Lakeside is more crowded these days as the snowbirds have arrived, mostly from Canada, to escape the cold and snow.  Walmart is open and busy, new businesses are opening, and the peso is still weak against the American dollar.  The drug wars, which are mostly up around the border, touched lakeside last week when a couple of young Mexican men were shot and killed on the Carreterra, the main road through all the north shore towns, a couple of blocks from our house, in the middle of the night, a likely drug-related execution.  But, of course, this kind of thing happens all the time in American cities.  But, sadly, it can happen here too.  
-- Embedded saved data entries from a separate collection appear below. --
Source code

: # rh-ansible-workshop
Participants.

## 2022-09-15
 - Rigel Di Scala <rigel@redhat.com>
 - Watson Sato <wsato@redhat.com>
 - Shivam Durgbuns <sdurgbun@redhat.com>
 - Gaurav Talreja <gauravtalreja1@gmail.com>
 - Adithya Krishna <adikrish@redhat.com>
We are all awaiting the historic inauguration of Barack Obama on Tuesday.  Mexicans and Canadians alike are intrigued at the prospect of this new kind of American president.  I'll end this entry with a poem I wrote about Obama which appears in this month's Ojo del Lago:


(Upon Your Election, November 2008)


You have reached

Deep into the

Unspeakable shame

Of a people

And pulled out the strands

Which transcend hate.

And now you stand

Above the raw wound

Grasping the fragile tissue

Of redemption.


And we are waiting.

We can see,

Like Plato’s shadows

Insubstantial fragments

Of truth

On which we reflect

Our hopes

Cast unfairly onto you,

So beautiful

And wise

Beyond your years,

So it’s easy

To think we see

A great man



Our jaded eyes.




As you once stood

And wept

Over your black

Father’s grave,

You now stand

Over a land

Cast in many colors

Which has lost its way

Amid the glut

Of excess

And loud cries

Of tribal hate.



Will you help us

Save modernity

From itself?

Can we live up

To the hope

Of your black brothers

And white sisters

Who want

To see

Abraham and Franklin

In your

Honey brown face?



Can you help us

See ourselves anew,

Not as God’s children

Chosen to rule

The earth,

But as citizens

Of the world

Who can think

And reason

And love

And share

And survive




I do not know

Your destiny

Nor ours.

But your kind eyes

Reflect the hopes

We have

For the children

Who will inherit

What we

Have wrought.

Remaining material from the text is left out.